Michael Cunningham - F1000 Section Head (since 29 June 2006)
Laboratory of Pharmacology and Chemistry, NIEHS, NIH, Research Triangle Park, NC, USA
BIOGRAPHY
F1000Michael Cunningham joined Faculty of 1000 as a Faculty Member for the Toxicology Section on June 29th 2006.
On September 1st 2011, following an invitation from Floyd Bloom, Paul Insel and Leslie Iversen (Heads of the Pharmacology & Drug Discovery Faculty), Michael Cunningham was appointed as a Section Head for the Toxicology Section.
Michael L. Cunningham, Ph.D.
University of Arizona, Pharmacology and Toxicology, 1981.

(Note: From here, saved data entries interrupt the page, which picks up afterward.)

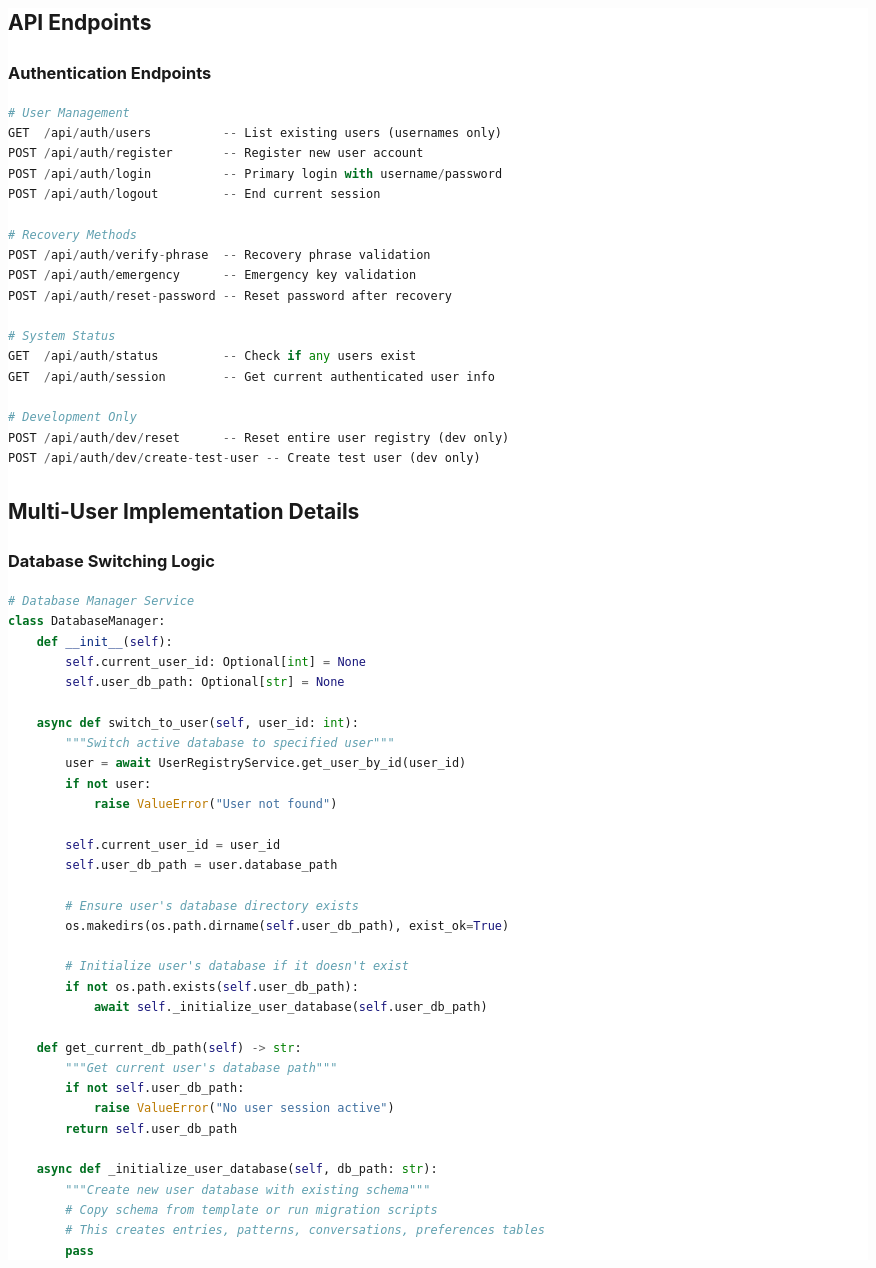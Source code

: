 ## API Endpoints

### Authentication Endpoints
```python
# User Management
GET  /api/auth/users          -- List existing users (usernames only)
POST /api/auth/register       -- Register new user account
POST /api/auth/login          -- Primary login with username/password
POST /api/auth/logout         -- End current session

# Recovery Methods  
POST /api/auth/verify-phrase  -- Recovery phrase validation
POST /api/auth/emergency      -- Emergency key validation
POST /api/auth/reset-password -- Reset password after recovery

# System Status
GET  /api/auth/status         -- Check if any users exist
GET  /api/auth/session        -- Get current authenticated user info

# Development Only
POST /api/auth/dev/reset      -- Reset entire user registry (dev only)
POST /api/auth/dev/create-test-user -- Create test user (dev only)
```

## Multi-User Implementation Details

### Database Switching Logic
```python
# Database Manager Service
class DatabaseManager:
    def __init__(self):
        self.current_user_id: Optional[int] = None
        self.user_db_path: Optional[str] = None
        
    async def switch_to_user(self, user_id: int):
        """Switch active database to specified user"""
        user = await UserRegistryService.get_user_by_id(user_id)
        if not user:
            raise ValueError("User not found")
            
        self.current_user_id = user_id
        self.user_db_path = user.database_path
        
        # Ensure user's database directory exists
        os.makedirs(os.path.dirname(self.user_db_path), exist_ok=True)
        
        # Initialize user's database if it doesn't exist
        if not os.path.exists(self.user_db_path):
            await self._initialize_user_database(self.user_db_path)
    
    def get_current_db_path(self) -> str:
        """Get current user's database path"""
        if not self.user_db_path:
            raise ValueError("No user session active")
        return self.user_db_path
    
    async def _initialize_user_database(self, db_path: str):
        """Create new user database with existing schema"""
        # Copy schema from template or run migration scripts
        # This creates entries, patterns, conversations, preferences tables
        pass
```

Host Susceptibility Branch
National Toxicology Program
National Institutes of Health
National Institute of Environmental Health Science
Research Triangle Park, North Carolina
USA
Recent advances in genomic, metabonomic and proteomic research, coupled with the availability of novel tools and methods to analyze the products of altered gene expression, have provided new insights into mechanisms of toxicity evoked by xenobiotics. While these advances promise to revolutionize our ability to characterize hazard, the challenge in the near future is to establish a body of available knowledge to serve as a foundation for applying the data generated by these new methods to risk assessment. Toxicogenomics is a powerful tool for improving human risk assessment because it will measure specific changes in gene expression in humans and other species that are exposed to drugs or other agents and to profile the process of disease progression. Careful data analysis could identify similar patterns in different species, leading to a "signature" for a given pathway of toxicity or disease state in humans. Once signatures are identified using large scale, global microarray analysis, it will then be possible to develop smaller, multi-chemical and multi-pathway arrays that can be used to assess the potential toxicity of chemicals in a rapid, prospective manner. This would result in better interspecies extrapolation, greater confidence in animal models, reduction in the number of animals needed for testing, faster testing, and most importantly, insights into pathways of toxicity and disease processes and their mechanisms heretofore unattainable using less developed technologies.